- This idea is from Chapter 7 in Mediactive by Dan Gillmor. It is about handling our presence on the Internet. We've all heard warnings before. This is my take on how it affects searching for internships or jobs.
- This article is from 2007 and it's warning people not to put things on their Facebook that potential employers will dislike. I agree with this. People shouldn't put pictures of themselves doing things they may later regret on Facebook. (Unless like Gillmor said, it's part of the way you want people to see you).
Now Forbes is even suggesting here that your online presence will become your resume. (It can be if you have a portfolio website). Maybe they will be right about that in the next 10 years, but for now I think (large) companies will continue to use the resume system. Large companies that have a lot of applications coming in prefer that you send in your application and resume through their system. If you've been chosen to be called back by the employer then they will probably look at your online presence.
Certain companies, sometimes smaller ones, are seeking out candidates on Twitter and through LinkedIn. Your online presence in that case is important.

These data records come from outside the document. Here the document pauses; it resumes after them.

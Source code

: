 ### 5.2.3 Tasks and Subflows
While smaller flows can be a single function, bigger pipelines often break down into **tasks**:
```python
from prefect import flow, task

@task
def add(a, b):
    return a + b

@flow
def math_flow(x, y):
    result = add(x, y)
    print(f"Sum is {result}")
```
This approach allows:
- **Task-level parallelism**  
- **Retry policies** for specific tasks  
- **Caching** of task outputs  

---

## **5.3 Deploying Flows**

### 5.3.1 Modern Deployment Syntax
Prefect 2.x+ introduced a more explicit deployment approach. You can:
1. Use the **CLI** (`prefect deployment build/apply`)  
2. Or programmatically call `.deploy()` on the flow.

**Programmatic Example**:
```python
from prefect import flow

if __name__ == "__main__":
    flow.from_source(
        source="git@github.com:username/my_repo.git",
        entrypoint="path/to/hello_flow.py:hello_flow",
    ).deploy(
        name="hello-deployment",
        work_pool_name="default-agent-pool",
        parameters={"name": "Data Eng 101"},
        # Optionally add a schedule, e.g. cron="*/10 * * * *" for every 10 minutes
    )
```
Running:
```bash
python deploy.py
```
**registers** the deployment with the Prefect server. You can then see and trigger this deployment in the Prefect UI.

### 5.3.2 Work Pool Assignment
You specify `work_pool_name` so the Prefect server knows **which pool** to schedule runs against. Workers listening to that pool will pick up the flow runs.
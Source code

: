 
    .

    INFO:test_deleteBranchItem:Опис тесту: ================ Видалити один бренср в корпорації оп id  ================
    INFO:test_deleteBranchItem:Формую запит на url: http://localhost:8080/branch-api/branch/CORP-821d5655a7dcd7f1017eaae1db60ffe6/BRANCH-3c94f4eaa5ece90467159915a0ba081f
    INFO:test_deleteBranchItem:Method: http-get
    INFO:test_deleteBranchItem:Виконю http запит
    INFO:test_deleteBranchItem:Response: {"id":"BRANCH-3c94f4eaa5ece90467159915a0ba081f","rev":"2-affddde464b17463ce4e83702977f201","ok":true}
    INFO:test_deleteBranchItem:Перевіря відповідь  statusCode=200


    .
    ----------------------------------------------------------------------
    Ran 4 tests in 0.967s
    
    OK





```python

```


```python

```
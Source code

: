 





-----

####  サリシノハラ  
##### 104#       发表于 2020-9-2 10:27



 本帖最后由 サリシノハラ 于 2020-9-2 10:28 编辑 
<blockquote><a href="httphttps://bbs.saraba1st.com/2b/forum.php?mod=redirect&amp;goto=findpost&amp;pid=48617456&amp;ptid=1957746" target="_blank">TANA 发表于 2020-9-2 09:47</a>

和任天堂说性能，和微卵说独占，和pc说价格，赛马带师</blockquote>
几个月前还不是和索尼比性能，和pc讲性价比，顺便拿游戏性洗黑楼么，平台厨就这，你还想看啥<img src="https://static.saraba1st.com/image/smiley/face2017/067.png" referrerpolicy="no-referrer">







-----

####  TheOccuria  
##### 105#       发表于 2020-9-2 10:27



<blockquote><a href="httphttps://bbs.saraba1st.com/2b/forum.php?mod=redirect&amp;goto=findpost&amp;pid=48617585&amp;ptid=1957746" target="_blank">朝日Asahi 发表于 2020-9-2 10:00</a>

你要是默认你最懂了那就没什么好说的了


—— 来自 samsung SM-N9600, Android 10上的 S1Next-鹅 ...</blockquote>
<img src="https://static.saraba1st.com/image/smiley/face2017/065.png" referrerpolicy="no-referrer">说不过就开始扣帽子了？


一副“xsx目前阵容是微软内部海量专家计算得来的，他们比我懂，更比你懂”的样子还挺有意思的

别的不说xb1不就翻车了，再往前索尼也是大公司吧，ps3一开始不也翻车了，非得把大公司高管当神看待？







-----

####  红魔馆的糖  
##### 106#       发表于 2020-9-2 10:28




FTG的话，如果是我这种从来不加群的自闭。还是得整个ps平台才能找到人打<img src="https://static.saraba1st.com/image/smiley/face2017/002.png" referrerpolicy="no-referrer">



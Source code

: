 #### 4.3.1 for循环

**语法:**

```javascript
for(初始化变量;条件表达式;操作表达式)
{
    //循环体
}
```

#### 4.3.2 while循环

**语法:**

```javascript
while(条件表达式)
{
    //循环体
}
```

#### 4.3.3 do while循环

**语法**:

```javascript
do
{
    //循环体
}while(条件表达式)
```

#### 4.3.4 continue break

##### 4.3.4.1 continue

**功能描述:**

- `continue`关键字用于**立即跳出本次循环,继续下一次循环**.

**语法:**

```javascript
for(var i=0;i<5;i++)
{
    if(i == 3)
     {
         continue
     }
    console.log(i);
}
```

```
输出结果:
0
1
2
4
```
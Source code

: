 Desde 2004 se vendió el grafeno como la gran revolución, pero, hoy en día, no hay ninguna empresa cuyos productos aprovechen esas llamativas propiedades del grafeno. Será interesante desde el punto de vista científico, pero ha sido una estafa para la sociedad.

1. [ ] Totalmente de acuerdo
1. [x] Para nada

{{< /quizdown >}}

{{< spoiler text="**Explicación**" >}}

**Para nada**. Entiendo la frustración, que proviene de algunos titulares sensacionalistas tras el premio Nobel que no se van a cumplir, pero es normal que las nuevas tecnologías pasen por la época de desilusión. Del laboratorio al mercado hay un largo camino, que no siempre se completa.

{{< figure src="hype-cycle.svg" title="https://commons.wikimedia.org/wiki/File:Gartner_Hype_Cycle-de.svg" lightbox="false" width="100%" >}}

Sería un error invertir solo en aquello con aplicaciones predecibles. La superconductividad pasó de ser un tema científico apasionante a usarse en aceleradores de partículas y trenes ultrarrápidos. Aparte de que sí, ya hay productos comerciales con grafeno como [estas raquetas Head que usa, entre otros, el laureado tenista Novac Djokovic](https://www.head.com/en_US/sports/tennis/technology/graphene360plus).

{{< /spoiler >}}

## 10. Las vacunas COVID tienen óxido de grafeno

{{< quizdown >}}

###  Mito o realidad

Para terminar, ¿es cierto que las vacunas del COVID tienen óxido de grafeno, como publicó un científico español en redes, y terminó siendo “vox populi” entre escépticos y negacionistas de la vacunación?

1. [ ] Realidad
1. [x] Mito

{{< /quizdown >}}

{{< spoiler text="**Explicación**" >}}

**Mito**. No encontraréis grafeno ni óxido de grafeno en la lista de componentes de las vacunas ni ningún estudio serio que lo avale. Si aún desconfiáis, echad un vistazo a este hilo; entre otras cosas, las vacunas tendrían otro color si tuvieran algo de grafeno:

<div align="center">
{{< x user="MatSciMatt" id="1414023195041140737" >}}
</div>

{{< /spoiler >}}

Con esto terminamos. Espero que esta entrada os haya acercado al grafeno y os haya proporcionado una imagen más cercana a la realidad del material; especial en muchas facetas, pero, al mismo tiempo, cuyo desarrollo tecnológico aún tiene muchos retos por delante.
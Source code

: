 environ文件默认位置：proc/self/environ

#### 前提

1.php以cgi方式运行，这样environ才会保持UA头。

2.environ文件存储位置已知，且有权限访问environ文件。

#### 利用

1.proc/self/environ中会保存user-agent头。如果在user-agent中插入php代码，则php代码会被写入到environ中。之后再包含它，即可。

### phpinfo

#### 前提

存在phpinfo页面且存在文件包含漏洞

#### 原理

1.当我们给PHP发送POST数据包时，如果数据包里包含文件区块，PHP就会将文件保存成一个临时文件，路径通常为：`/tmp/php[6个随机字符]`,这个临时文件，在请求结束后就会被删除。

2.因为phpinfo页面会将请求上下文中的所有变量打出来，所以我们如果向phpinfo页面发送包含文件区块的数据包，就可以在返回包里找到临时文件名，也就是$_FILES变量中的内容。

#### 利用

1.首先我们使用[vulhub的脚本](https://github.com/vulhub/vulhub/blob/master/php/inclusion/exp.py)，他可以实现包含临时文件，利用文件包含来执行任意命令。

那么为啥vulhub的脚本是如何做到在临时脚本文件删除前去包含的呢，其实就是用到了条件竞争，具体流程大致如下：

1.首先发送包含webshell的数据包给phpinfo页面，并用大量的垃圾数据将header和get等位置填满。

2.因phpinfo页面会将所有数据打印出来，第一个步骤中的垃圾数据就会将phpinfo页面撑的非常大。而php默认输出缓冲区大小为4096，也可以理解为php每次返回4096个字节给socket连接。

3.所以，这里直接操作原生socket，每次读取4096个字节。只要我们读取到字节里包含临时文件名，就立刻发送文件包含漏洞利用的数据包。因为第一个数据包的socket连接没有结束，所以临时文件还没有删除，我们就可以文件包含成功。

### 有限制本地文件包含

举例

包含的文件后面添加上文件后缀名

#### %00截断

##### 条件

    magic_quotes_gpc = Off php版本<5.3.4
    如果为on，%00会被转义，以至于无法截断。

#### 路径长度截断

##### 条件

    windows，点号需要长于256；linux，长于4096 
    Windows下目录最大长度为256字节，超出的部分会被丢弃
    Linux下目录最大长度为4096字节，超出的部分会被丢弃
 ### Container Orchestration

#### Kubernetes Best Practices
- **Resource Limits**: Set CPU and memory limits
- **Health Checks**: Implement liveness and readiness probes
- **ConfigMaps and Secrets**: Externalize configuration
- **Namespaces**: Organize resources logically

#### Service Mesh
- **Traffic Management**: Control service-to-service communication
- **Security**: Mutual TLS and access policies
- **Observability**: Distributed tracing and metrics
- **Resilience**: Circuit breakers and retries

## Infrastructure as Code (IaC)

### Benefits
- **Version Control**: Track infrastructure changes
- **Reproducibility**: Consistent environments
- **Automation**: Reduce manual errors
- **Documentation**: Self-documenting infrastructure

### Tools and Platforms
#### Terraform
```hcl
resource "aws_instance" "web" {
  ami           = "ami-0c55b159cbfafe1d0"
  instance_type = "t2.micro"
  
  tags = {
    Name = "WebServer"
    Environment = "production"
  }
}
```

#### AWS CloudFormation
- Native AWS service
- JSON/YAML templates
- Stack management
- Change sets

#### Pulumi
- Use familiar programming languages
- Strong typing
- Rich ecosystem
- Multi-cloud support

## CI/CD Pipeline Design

So don't say really gross things or have too much craziness. People won't appreciate that. But... I think you should be able to put your personality into your Facebook and Tweets. If the potential employer really has a problem with something you said then you might not fit in working there anyway.
- At my last internship, the guy who hired me told me he looked at all of my "social network" pages before I was accepted. He decided I was someone he could work with. It worked out really well in that instance.
Not all HR people suggest this route, though.
It just depends on where you want to work and the culture you want to be around.